The glistening sap falling from trees onto Vancouver sidewalks and roads this summer is the work of aphids and their appetite for sucking juices from leaves.
Aphids are tiny insects that feed by sucking sap from plants. In Vancouver, they’ve grown attached to linden trees, also known as tilias. The pests secret a sticky substance that coats pavement and car windshields.

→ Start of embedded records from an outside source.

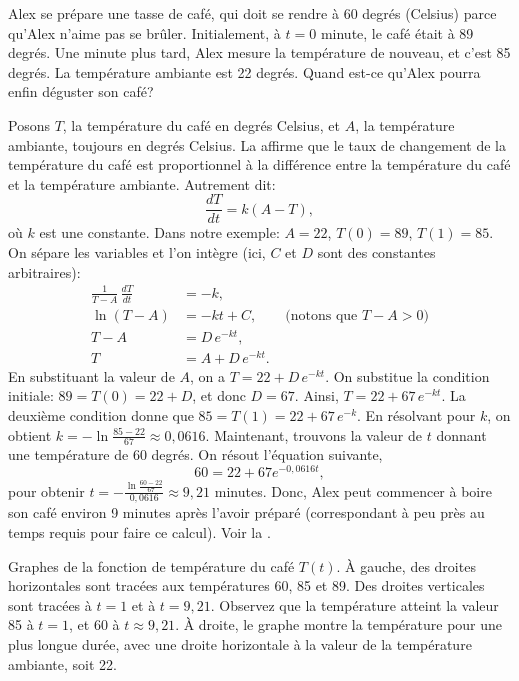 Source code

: \begin{example} \label{sep:coffeeexample}
	Alex se prépare une tasse de café, qui doit se rendre à 60 degrés (Celsius) parce qu'Alex n'aime pas se brûler.
	Initialement, à $t=0$ minute,
	le café était à 89 degrés.  Une minute plus tard, Alex mesure la température de nouveau, et c'est 85 degrés.
	La température ambiante est 22 degrés.  Quand est-ce qu'Alex pourra enfin déguster son café?

	Posons $T$, la température du café en degrés Celsius, et $A$, la température ambiante, toujours en degrés Celsius.
	La 	 affirme que le taux de changement de la température du café est
	proportionnel à la différence entre la température du café et la température ambiante.  Autrement dit:
	\begin{equation*}
		\frac{dT}{dt} = k(A-T),
	\end{equation*}
	où $k$ est une constante.
	Dans notre exemple: $A=22$, $T(0) = 89$, $T(1) = 85$.
	On sépare les variables et l'on intègre (ici, $C$ et $D$ sont des constantes arbitraires):
	\begin{align*}
		\frac{1}{T-A} \, \frac{dT}{dt} & = -k , \\
							\ln (T-A)  &= -kt + C , \qquad \text{(notons que } T-A > 0 \text{)} \\
								T-A    &= D\, e^{-kt} ,  \\
								T      &= A + D\, e^{-kt} .
	\end{align*}
	En substituant la valeur de $A$, on a
	$T = 22 + D\, e^{-kt}$.
	On substitue la condition initiale: $89 = T(0) = 22 + D$,
	et donc $D = 67$.
	Ainsi,  $T = 22 + 67\, e^{-kt}$.
	La deuxième condition donne que $85 = T(1) = 22 + 67\, e^{-k}$.
	En résolvant pour $k$, on obtient 	$k = - \ln \frac{85-22}{67} \approx 0{,}0616$.
	Maintenant, trouvons la valeur de $t$ donnant une température de 60 degrés.
	On résout l'équation suivante,
	\begin{equation*}
		60 = 22 + 67 e^{-0{,}0616t},
	\end{equation*}
	pour obtenir
	$t = - \frac{\ln \frac{60-22}{67}}{0{,}0616} \approx 9{,}21$ minutes.
	Donc, Alex peut commencer à boire son café environ 9 minutes après l'avoir préparé (correspondant à peu près au temps requis pour faire ce calcul).  Voir la .
	\begin{myfig}
		\capstart		{}
		\caption{Graphes de la fonction de température du café $T(t)$.
		À gauche, des droites horizontales sont tracées aux températures 60, 85 et 89.
		Des droites verticales sont tracées à $t=1$ et à $t=9{,}21$.
		Observez que la température atteint la valeur 85 à $t=1$, et 60 à
		$t \approx 9{,}21$.  À droite, le graphe montre la température pour une plus longue durée,
		avec une droite horizontale à la valeur de la température ambiante, soit 22.\label{sintro:coffeefig}}
	\end{myfig}
\end{example}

“Basically, it’s honeydew liquid, it’s a sugar rich substance that the aphids secrete out,” said Amit Gandha, a city arborist. “The leaves themselves will have this glistening glow to them.”
Around 10,000 lindens were planted in the city from the 80s to the early 2000s until urban forestry workers like Gandha discovered that aphids were attracted to them.
Gandha said the aphid problem isn’t worse than other years, but the city is monitoring the insects’ prevalence by counting them on leaves and using insecticidal soap to wash them off trees.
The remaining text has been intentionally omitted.